■ Task to carry out ■
Restate the last part of the records below word for word, beginning at the line with "创建 2 万个 div" and ending at the final line.

** The input follows **

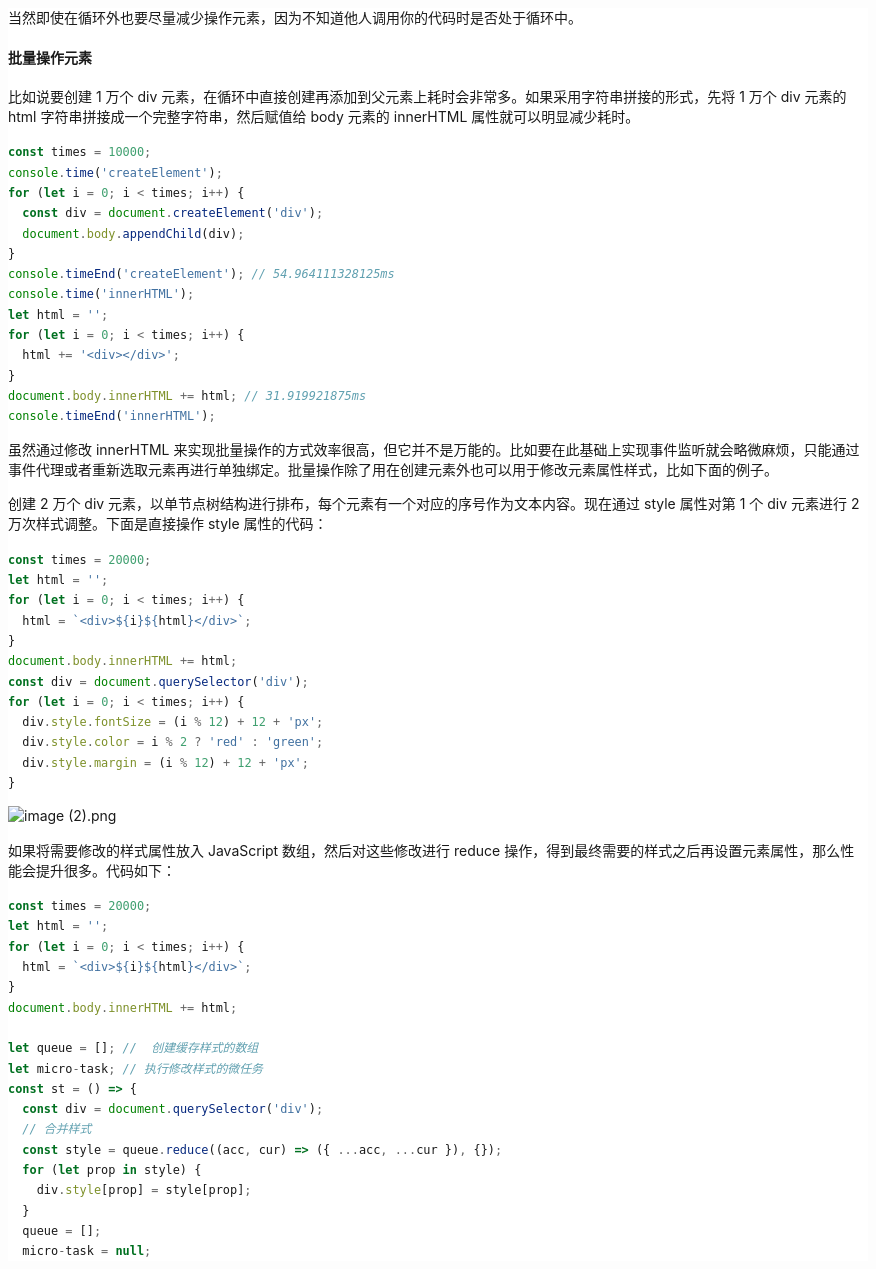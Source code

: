 当然即使在循环外也要尽量减少操作元素，因为不知道他人调用你的代码时是否处于循环中。

#### 批量操作元素

比如说要创建 1 万个 div 元素，在循环中直接创建再添加到父元素上耗时会非常多。如果采用字符串拼接的形式，先将 1 万个 div 元素的 html 字符串拼接成一个完整字符串，然后赋值给 body 元素的 innerHTML 属性就可以明显减少耗时。

```js
const times = 10000;
console.time('createElement');
for (let i = 0; i < times; i++) {
  const div = document.createElement('div');
  document.body.appendChild(div);
}
console.timeEnd('createElement'); // 54.964111328125ms
console.time('innerHTML');
let html = '';
for (let i = 0; i < times; i++) {
  html += '<div></div>';
}
document.body.innerHTML += html; // 31.919921875ms
console.timeEnd('innerHTML');
```

虽然通过修改 innerHTML 来实现批量操作的方式效率很高，但它并不是万能的。比如要在此基础上实现事件监听就会略微麻烦，只能通过事件代理或者重新选取元素再进行单独绑定。批量操作除了用在创建元素外也可以用于修改元素属性样式，比如下面的例子。

创建 2 万个 div 元素，以单节点树结构进行排布，每个元素有一个对应的序号作为文本内容。现在通过 style 属性对第 1 个 div 元素进行 2 万次样式调整。下面是直接操作 style 属性的代码：

```js
const times = 20000;
let html = '';
for (let i = 0; i < times; i++) {
  html = `<div>${i}${html}</div>`;
}
document.body.innerHTML += html;
const div = document.querySelector('div');
for (let i = 0; i < times; i++) {
  div.style.fontSize = (i % 12) + 12 + 'px';
  div.style.color = i % 2 ? 'red' : 'green';
  div.style.margin = (i % 12) + 12 + 'px';
}
```

![image (2).png](https://s0.lgstatic.com/i/image/M00/09/04/CgqCHl67pemAQjkLAAAk8lHks5c377.png)

如果将需要修改的样式属性放入 JavaScript 数组，然后对这些修改进行 reduce 操作，得到最终需要的样式之后再设置元素属性，那么性能会提升很多。代码如下：

```js
const times = 20000;
let html = '';
for (let i = 0; i < times; i++) {
  html = `<div>${i}${html}</div>`;
}
document.body.innerHTML += html;

let queue = []; //  创建缓存样式的数组
let micro-task; // 执行修改样式的微任务
const st = () => {
  const div = document.querySelector('div');
  // 合并样式
  const style = queue.reduce((acc, cur) => ({ ...acc, ...cur }), {});
  for (let prop in style) {
    div.style[prop] = style[prop];
  }
  queue = [];
  micro-task = null;
```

** End of The input **

■ Completed task ■
创建 2 万个 div 元素，以单节点树结构进行排布，每个元素有一个对应的序号作为文本内容。现在通过 style 属性对第 1 个 div 元素进行 2 万次样式调整。下面是直接操作 style 属性的代码：

```js
const times = 20000;
let html = '';
for (let i = 0; i < times; i++) {
  html = `<div>${i}${html}</div>`;
}
document.body.innerHTML += html;
const div = document.querySelector('div');
for (let i = 0; i < times; i++) {
  div.style.fontSize = (i % 12) + 12 + 'px';
  div.style.color = i % 2 ? 'red' : 'green';
  div.style.margin = (i % 12) + 12 + 'px';
}
```

![image (2).png](https://s0.lgstatic.com/i/image/M00/09/04/CgqCHl67pemAQjkLAAAk8lHks5c377.png)

如果将需要修改的样式属性放入 JavaScript 数组，然后对这些修改进行 reduce 操作，得到最终需要的样式之后再设置元素属性，那么性能会提升很多。代码如下：

```js
const times = 20000;
let html = '';
for (let i = 0; i < times; i++) {
  html = `<div>${i}${html}</div>`;
}
document.body.innerHTML += html;

let queue = []; //  创建缓存样式的数组
let micro-task; // 执行修改样式的微任务
const st = () => {
  const div = document.querySelector('div');
  // 合并样式
  const style = queue.reduce((acc, cur) => ({ ...acc, ...cur }), {});
  for (let prop in style) {
    div.style[prop] = style[prop];
  }
  queue = [];
  micro-task = null;
```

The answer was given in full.